:: SOURCE INFORMATION ::

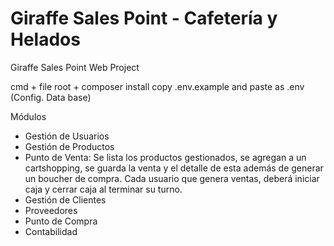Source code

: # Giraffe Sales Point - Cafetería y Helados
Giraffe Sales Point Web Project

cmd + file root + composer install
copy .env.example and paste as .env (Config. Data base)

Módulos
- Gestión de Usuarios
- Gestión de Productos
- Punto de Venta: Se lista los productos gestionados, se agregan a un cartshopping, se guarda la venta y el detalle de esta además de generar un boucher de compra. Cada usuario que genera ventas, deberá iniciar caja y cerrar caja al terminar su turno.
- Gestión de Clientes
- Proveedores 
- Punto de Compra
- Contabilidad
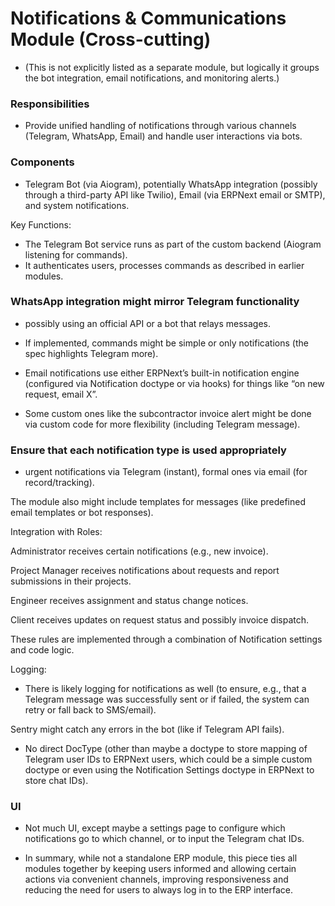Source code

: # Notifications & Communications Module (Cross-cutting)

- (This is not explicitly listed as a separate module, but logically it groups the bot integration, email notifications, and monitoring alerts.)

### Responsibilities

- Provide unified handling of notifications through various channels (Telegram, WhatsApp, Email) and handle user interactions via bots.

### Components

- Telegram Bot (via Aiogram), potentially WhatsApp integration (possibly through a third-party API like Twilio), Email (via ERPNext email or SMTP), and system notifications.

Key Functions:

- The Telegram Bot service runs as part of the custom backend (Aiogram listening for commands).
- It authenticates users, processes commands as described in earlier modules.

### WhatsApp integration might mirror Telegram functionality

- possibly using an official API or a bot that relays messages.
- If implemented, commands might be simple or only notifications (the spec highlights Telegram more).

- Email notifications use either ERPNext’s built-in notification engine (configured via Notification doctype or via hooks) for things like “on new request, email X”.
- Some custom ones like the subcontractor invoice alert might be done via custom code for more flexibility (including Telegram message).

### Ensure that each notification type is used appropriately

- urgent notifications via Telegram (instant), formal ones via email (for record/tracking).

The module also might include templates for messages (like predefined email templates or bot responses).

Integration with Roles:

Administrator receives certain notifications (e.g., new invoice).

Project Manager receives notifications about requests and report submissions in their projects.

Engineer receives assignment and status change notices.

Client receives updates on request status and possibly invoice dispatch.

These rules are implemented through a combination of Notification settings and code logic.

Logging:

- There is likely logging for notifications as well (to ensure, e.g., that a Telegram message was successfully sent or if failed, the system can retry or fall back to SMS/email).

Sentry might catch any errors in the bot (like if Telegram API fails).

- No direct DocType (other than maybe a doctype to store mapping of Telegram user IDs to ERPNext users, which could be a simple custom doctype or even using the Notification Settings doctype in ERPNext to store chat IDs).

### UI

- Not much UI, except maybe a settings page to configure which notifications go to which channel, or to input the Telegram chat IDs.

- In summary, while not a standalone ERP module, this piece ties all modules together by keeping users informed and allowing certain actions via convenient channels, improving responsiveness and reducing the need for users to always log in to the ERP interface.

:::

### AIM OF THE TASK:
The expected output is the complete listing, word for word, without any picture.

### ANSWER FOR THIS EXERCISE:
Source code

: # Giraffe Sales Point - Cafetería y Helados
Giraffe Sales Point Web Project

cmd + file root + composer install
copy .env.example and paste as .env (Config. Data base)

Módulos
- Gestión de Usuarios
- Gestión de Productos
- Punto de Venta: Se lista los productos gestionados, se agregan a un cartshopping, se guarda la venta y el detalle de esta además de generar un boucher de compra. Cada usuario que genera ventas, deberá iniciar caja y cerrar caja al terminar su turno.
- Gestión de Clientes
- Proveedores 
- Punto de Compra
- Contabilidad
Source code

: # Notifications & Communications Module (Cross-cutting)

- (This is not explicitly listed as a separate module, but logically it groups the bot integration, email notifications, and monitoring alerts.)

### Responsibilities

- Provide unified handling of notifications through various channels (Telegram, WhatsApp, Email) and handle user interactions via bots.

### Components

- Telegram Bot (via Aiogram), potentially WhatsApp integration (possibly through a third-party API like Twilio), Email (via ERPNext email or SMTP), and system notifications.

Key Functions:

- The Telegram Bot service runs as part of the custom backend (Aiogram listening for commands).
- It authenticates users, processes commands as described in earlier modules.

### WhatsApp integration might mirror Telegram functionality

- possibly using an official API or a bot that relays messages.
- If implemented, commands might be simple or only notifications (the spec highlights Telegram more).

- Email notifications use either ERPNext’s built-in notification engine (configured via Notification doctype or via hooks) for things like “on new request, email X”.
- Some custom ones like the subcontractor invoice alert might be done via custom code for more flexibility (including Telegram message).

### Ensure that each notification type is used appropriately

- urgent notifications via Telegram (instant), formal ones via email (for record/tracking).

The module also might include templates for messages (like predefined email templates or bot responses).

Integration with Roles:

Administrator receives certain notifications (e.g., new invoice).

Project Manager receives notifications about requests and report submissions in their projects.

Engineer receives assignment and status change notices.

Client receives updates on request status and possibly invoice dispatch.

These rules are implemented through a combination of Notification settings and code logic.

Logging:

- There is likely logging for notifications as well (to ensure, e.g., that a Telegram message was successfully sent or if failed, the system can retry or fall back to SMS/email).

Sentry might catch any errors in the bot (like if Telegram API fails).

- No direct DocType (other than maybe a doctype to store mapping of Telegram user IDs to ERPNext users, which could be a simple custom doctype or even using the Notification Settings doctype in ERPNext to store chat IDs).

### UI

- Not much UI, except maybe a settings page to configure which notifications go to which channel, or to input the Telegram chat IDs.

- In summary, while not a standalone ERP module, this piece ties all modules together by keeping users informed and allowing certain actions via convenient channels, improving responsiveness and reducing the need for users to always log in to the ERP interface.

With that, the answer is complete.